> [Dataset excerpts]:
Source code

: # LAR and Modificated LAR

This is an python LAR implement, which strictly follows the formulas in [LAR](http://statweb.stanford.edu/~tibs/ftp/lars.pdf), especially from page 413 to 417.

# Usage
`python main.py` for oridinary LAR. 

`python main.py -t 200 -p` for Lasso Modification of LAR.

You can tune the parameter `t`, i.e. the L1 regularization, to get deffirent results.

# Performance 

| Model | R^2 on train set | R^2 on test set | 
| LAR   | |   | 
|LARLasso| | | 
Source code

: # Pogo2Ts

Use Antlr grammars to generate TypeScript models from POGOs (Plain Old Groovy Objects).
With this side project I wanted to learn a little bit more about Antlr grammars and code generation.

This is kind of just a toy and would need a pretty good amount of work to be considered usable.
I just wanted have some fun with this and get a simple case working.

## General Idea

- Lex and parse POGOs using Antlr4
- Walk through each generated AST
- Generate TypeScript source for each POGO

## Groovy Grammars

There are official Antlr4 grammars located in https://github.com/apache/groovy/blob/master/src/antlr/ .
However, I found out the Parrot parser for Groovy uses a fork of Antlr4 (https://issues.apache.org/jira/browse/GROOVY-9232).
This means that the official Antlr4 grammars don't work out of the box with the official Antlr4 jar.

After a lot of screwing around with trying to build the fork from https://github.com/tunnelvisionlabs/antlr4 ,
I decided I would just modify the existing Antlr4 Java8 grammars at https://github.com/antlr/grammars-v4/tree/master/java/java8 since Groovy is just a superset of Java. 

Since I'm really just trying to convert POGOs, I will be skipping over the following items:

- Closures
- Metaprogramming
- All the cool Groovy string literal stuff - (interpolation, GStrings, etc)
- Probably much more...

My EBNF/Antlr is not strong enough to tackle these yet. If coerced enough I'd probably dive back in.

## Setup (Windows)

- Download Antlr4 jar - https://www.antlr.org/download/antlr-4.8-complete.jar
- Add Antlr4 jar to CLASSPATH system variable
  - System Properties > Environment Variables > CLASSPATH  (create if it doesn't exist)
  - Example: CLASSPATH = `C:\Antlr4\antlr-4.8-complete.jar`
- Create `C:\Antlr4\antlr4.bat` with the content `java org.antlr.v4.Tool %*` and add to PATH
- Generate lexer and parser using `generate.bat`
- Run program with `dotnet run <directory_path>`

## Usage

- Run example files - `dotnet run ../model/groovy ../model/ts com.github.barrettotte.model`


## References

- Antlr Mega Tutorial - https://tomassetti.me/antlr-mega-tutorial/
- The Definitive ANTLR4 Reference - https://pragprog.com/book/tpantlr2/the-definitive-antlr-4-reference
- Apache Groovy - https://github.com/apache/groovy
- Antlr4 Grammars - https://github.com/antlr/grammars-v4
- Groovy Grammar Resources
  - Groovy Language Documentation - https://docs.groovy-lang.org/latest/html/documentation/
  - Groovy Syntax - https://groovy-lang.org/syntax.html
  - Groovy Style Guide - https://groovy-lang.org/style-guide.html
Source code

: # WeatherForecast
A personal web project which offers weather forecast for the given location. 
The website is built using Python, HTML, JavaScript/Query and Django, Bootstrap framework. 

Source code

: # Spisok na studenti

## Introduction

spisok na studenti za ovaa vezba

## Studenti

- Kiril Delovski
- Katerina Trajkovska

> [WHAT YOU ARE ASKED TO DO]: Your task is to reproduce all of the records exactly.

> [EXPECTED OUTPUT]:
Source code

: # LAR and Modificated LAR

This is an python LAR implement, which strictly follows the formulas in [LAR](http://statweb.stanford.edu/~tibs/ftp/lars.pdf), especially from page 413 to 417.

# Usage
`python main.py` for oridinary LAR. 

`python main.py -t 200 -p` for Lasso Modification of LAR.

You can tune the parameter `t`, i.e. the L1 regularization, to get deffirent results.

# Performance 

| Model | R^2 on train set | R^2 on test set | 
| LAR   | |   | 
|LARLasso| | | 
Source code

: # Pogo2Ts

Use Antlr grammars to generate TypeScript models from POGOs (Plain Old Groovy Objects).
With this side project I wanted to learn a little bit more about Antlr grammars and code generation.

This is kind of just a toy and would need a pretty good amount of work to be considered usable.
I just wanted have some fun with this and get a simple case working.

## General Idea

- Lex and parse POGOs using Antlr4
- Walk through each generated AST
- Generate TypeScript source for each POGO

## Groovy Grammars

There are official Antlr4 grammars located in https://github.com/apache/groovy/blob/master/src/antlr/ .
However, I found out the Parrot parser for Groovy uses a fork of Antlr4 (https://issues.apache.org/jira/browse/GROOVY-9232).
This means that the official Antlr4 grammars don't work out of the box with the official Antlr4 jar.

After a lot of screwing around with trying to build the fork from https://github.com/tunnelvisionlabs/antlr4 ,
I decided I would just modify the existing Antlr4 Java8 grammars at https://github.com/antlr/grammars-v4/tree/master/java/java8 since Groovy is just a superset of Java. 

Since I'm really just trying to convert POGOs, I will be skipping over the following items:

- Closures
- Metaprogramming
- All the cool Groovy string literal stuff - (interpolation, GStrings, etc)
- Probably much more...

My EBNF/Antlr is not strong enough to tackle these yet. If coerced enough I'd probably dive back in.

## Setup (Windows)

- Download Antlr4 jar - https://www.antlr.org/download/antlr-4.8-complete.jar
- Add Antlr4 jar to CLASSPATH system variable
  - System Properties > Environment Variables > CLASSPATH  (create if it doesn't exist)
  - Example: CLASSPATH = `C:\Antlr4\antlr-4.8-complete.jar`
- Create `C:\Antlr4\antlr4.bat` with the content `java org.antlr.v4.Tool %*` and add to PATH
- Generate lexer and parser using `generate.bat`
- Run program with `dotnet run <directory_path>`

## Usage

- Run example files - `dotnet run ../model/groovy ../model/ts com.github.barrettotte.model`


## References

- Antlr Mega Tutorial - https://tomassetti.me/antlr-mega-tutorial/
- The Definitive ANTLR4 Reference - https://pragprog.com/book/tpantlr2/the-definitive-antlr-4-reference
- Apache Groovy - https://github.com/apache/groovy
- Antlr4 Grammars - https://github.com/antlr/grammars-v4
- Groovy Grammar Resources
  - Groovy Language Documentation - https://docs.groovy-lang.org/latest/html/documentation/
  - Groovy Syntax - https://groovy-lang.org/syntax.html
  - Groovy Style Guide - https://groovy-lang.org/style-guide.html
Source code

: # WeatherForecast
A personal web project which offers weather forecast for the given location. 
The website is built using Python, HTML, JavaScript/Query and Django, Bootstrap framework. 

Source code

: # Spisok na studenti

## Introduction

spisok na studenti za ovaa vezba

## Studenti

- Kiril Delovski
- Katerina Trajkovska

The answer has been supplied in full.